What is being asked: Lines holding the string "cite" are the ones to copy from this listing.

Records shown:
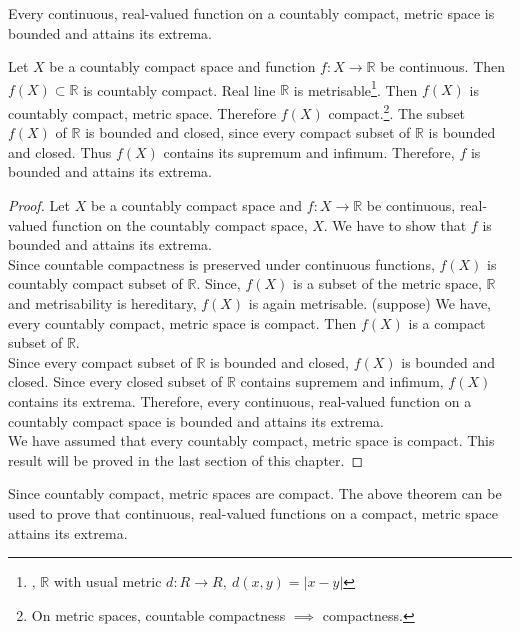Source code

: \begin{theorem}
	Every continuous, real-valued function on a countably compact, metric space is bounded and attains its extrema.\cite[11.1.7]{joshi}
\end{theorem}
\begin{synopsis}
	Let $X$ be a countably compact space and function $f : X \to \mathbb{R}$ be continuous. Then $f(X) \subset \mathbb{R}$ is countably compact. Real line $\mathbb{R}$ is metrisable\footnote{\cite[4.2 Example 4]{joshi}, $\mathbb{R}$ with usual metric $d:R \to R,\ d(x,y) = |x-y|$}. Then $f(X)$ is countably compact, metric space. Therefore $f(X)$ compact.\footnote{\cite[11.1.11]{joshi} On metric spaces, countable compactness $\implies$ compactness.}. The subset $f(X)$ of $\mathbb{R}$ is bounded and closed, since every compact subset of $\mathbb{R}$ is bounded and closed. Thus $f(X)$ contains its supremum and infimum. Therefore, $f$ is bounded and attains its extrema.
\end{synopsis}
\begin{proof}
	Let $X$ be a countably compact space and $f : X \to \mathbb{R}$ be continuous, real-valued function on the countably compact space, $X$. We have to show that $f$ is bounded and attains its extrema.\\
	
	Since countable compactness is preserved under continuous functions, $f(X)$ is countably compact subset of $\mathbb{R}$. Since, $f(X)$ is a subset of the metric space, $\mathbb{R}$ and metrisability is hereditary, $f(X)$ is again metrisable. (suppose) We have, every countably compact, metric space is compact. Then $f(X)$ is a compact subset of $\mathbb{R}$.\\

	Since every compact subset of $\mathbb{R}$ is bounded and closed, $f(X)$ is bounded and closed. Since every closed subset of $\mathbb{R}$ contains supremem and infimum, $f(X)$ contains its extrema. Therefore, every continuous, real-valued function on a countably compact space is bounded and attains its extrema.\\

	We have assumed that every countably compact, metric space is compact. This result will be proved in the last section of this chapter.
\end{proof}

\begin{remark}
	Since countably compact, metric spaces are compact. The above theorem can be used to prove that continuous, real-valued functions on a compact, metric space attains its extrema.
\end{remark}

Your response:
	Every continuous, real-valued function on a countably compact, metric space is bounded and attains its extrema.\cite[11.1.7]{joshi}
	Let $X$ be a countably compact space and function $f : X \to \mathbb{R}$ be continuous. Then $f(X) \subset \mathbb{R}$ is countably compact. Real line $\mathbb{R}$ is metrisable\footnote{\cite[4.2 Example 4]{joshi}, $\mathbb{R}$ with usual metric $d:R \to R,\ d(x,y) = |x-y|$}. Then $f(X)$ is countably compact, metric space. Therefore $f(X)$ compact.\footnote{\cite[11.1.11]{joshi} On metric spaces, countable compactness $\implies$ compactness.}. The subset $f(X)$ of $\mathbb{R}$ is bounded and closed, since every compact subset of $\mathbb{R}$ is bounded and closed. Thus $f(X)$ contains its supremum and infimum. Therefore, $f$ is bounded and attains its extrema.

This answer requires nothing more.